[Action item]: Look for the string "infection" in the data below, and copy each line that holds it.

Stored data entries:
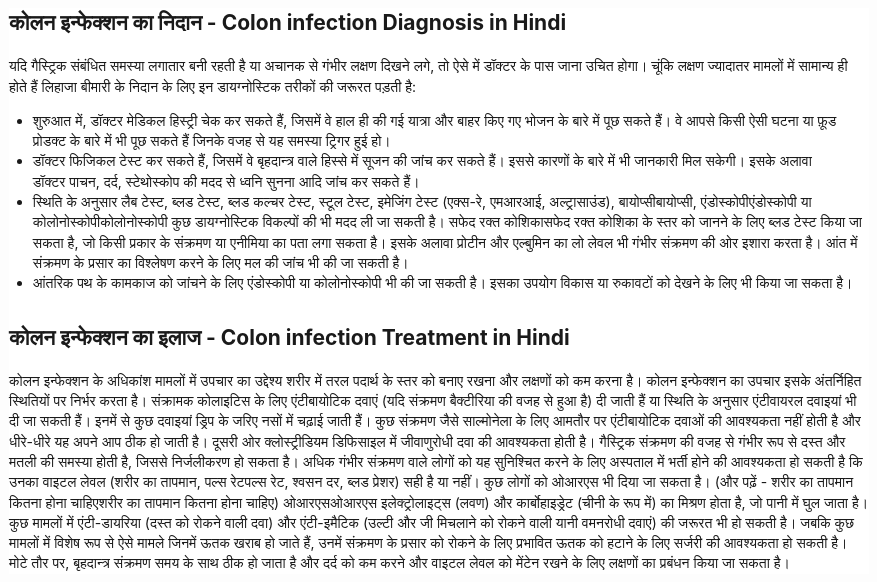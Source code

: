 ## कोलन इन्फेक्शन का निदान - Colon infection Diagnosis in Hindi
यदि गैस्ट्रिक संबंधित समस्या लगातार बनी रहती है या अचानक से गंभीर लक्षण दिखने लगे, तो ऐसे में डॉक्टर के पास जाना उचित होगा। चूंकि लक्षण ज्यादातर मामलों में सामान्य ही होते हैं लिहाजा बीमारी के निदान के लिए इन डायग्नोस्टिक तरीकों की जरूरत पड़ती है:
- शुरुआत में, डॉक्टर मेडिकल हिस्ट्री चेक कर सकते हैं, जिसमें वे हाल ही की गई यात्रा और बाहर किए गए भोजन के बारे में पूछ सकते हैं। वे आपसे किसी ऐसी घटना या फ़ूड प्रोडक्ट के बारे में भी पूछ सकते हैं जिनके वजह से यह समस्या ट्रिगर हुई हो।
- डॉक्टर फिजिकल टेस्ट कर सकते हैं, जिसमें वे बृहदान्त्र वाले हिस्से में सूजन की जांच कर सकते हैं। इससे कारणों के बारे में भी जानकारी मिल सकेगी। इसके अलावा डॉक्टर पाचन, दर्द, स्टेथोस्कोप की मदद से ध्वनि सुनना आदि जांच कर सकते हैं।
- स्थिति के अनुसार लैब टेस्ट, ब्लड टेस्ट, ब्लड कल्चर टेस्ट, स्टूल टेस्ट, इमेजिंग टेस्ट (एक्स-रे, एमआरआई, अल्ट्रासाउंड), बायोप्सीबायोप्सी, एंडोस्कोपीएंडोस्कोपी या कोलोनोस्कोपीकोलोनोस्कोपी कुछ डायग्नोस्टिक विकल्पों की भी मदद ली जा सकती है। सफेद रक्त कोशिकासफेद रक्त कोशिका के स्तर को जानने के लिए ब्लड टेस्ट किया जा सकता है, जो किसी प्रकार के संक्रमण या एनीमिया का पता लगा सकता है। इसके अलावा प्रोटीन और एल्बुमिन का लो लेवल भी गंभीर संक्रमण की ओर इशारा करता है। आंत में संक्रमण के प्रसार का विश्लेषण करने के लिए मल की जांच भी की जा सकती है।
- आंतरिक पथ के कामकाज को जांचने के लिए एंडोस्कोपी या कोलोनोस्कोपी भी की जा सकती है। इसका उपयोग विकास या रुकावटों को देखने के लिए भी किया जा सकता है।

## कोलन इन्फेक्शन का इलाज - Colon infection Treatment in Hindi
कोलन इन्फेक्शन के अधिकांश मामलों में उपचार का उद्देश्य शरीर में तरल पदार्थ के स्तर को बनाए रखना और लक्षणों को कम करना है।
कोलन इन्फेक्शन का उपचार इसके अंतर्निहित स्थितियों पर निर्भर करता है। संक्रामक कोलाइटिस के लिए एंटीबायोटिक दवाएं (यदि संक्रमण बैक्टीरिया की वजह से हुआ है) दी जाती हैं या स्थिति के अनुसार एंटीवायरल दवाइयां भी दी जा सकती हैं। इनमें से कुछ दवाइयां ड्रिप के जरिए नसों में चढ़ाई जाती हैं। कुछ संक्रमण जैसे साल्मोनेला के लिए आमतौर पर एंटीबायोटिक दवाओं की आवश्यकता नहीं होती है और धीरे-धीरे यह अपने आप ठीक हो जाती है। दूसरी ओर क्लोस्ट्रीडियम डिफिसाइल में जीवाणुरोधी दवा की आवश्यकता होती है।
गैस्ट्रिक संक्रमण की वजह से गंभीर रूप से दस्त और मतली की समस्या होती है, जिससे निर्जलीकरण हो सकता है। अधिक गंभीर संक्रमण वाले लोगों को यह सुनिश्चित करने के लिए अस्पताल में भर्ती होने की आवश्यकता हो सकती है कि उनका वाइटल लेवल (शरीर का तापमान, पल्स रेटपल्स रेट, श्वसन दर, ब्लड प्रेशर) सही है या नहीं। कुछ लोगों को ओआरएस भी दिया जा सकता है।
(और पढ़ें - शरीर का तापमान कितना होना चाहिएशरीर का तापमान कितना होना चाहिए)
ओआरएसओआरएस इलेक्ट्रोलाइट्स (लवण) और कार्बोहाइड्रेट (चीनी के रूप में) का मिश्रण होता है, जो पानी में घुल जाता है।
कुछ मामलों में एंटी-डायरिया (दस्त को रोकने वाली दवा) और एंटी-इमैटिक (उल्टी और जी मिचलाने को रोकने वाली यानी वमनरोधी दवाएं) की जरूरत भी हो सकती है। जबकि कुछ मामलों में विशेष रूप से ऐसे मामले जिनमें ऊतक खराब हो जाते हैं, उनमें संक्रमण के प्रसार को रोकने के लिए प्रभावित ऊतक को हटाने के लिए सर्जरी की आवश्यकता हो सकती है।
मोटे तौर पर, बृहदान्त्र संक्रमण समय के साथ ठीक हो जाता है और दर्द को कम करने और वाइटल लेवल को मेंटेन रखने के लिए लक्षणों का प्रबंधन किया जा सकता है।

[Exercise answer]:
: ## कोलन इन्फेक्शन का निदान - Colon infection Diagnosis in Hindi
## कोलन इन्फेक्शन का इलाज - Colon infection Treatment in Hindi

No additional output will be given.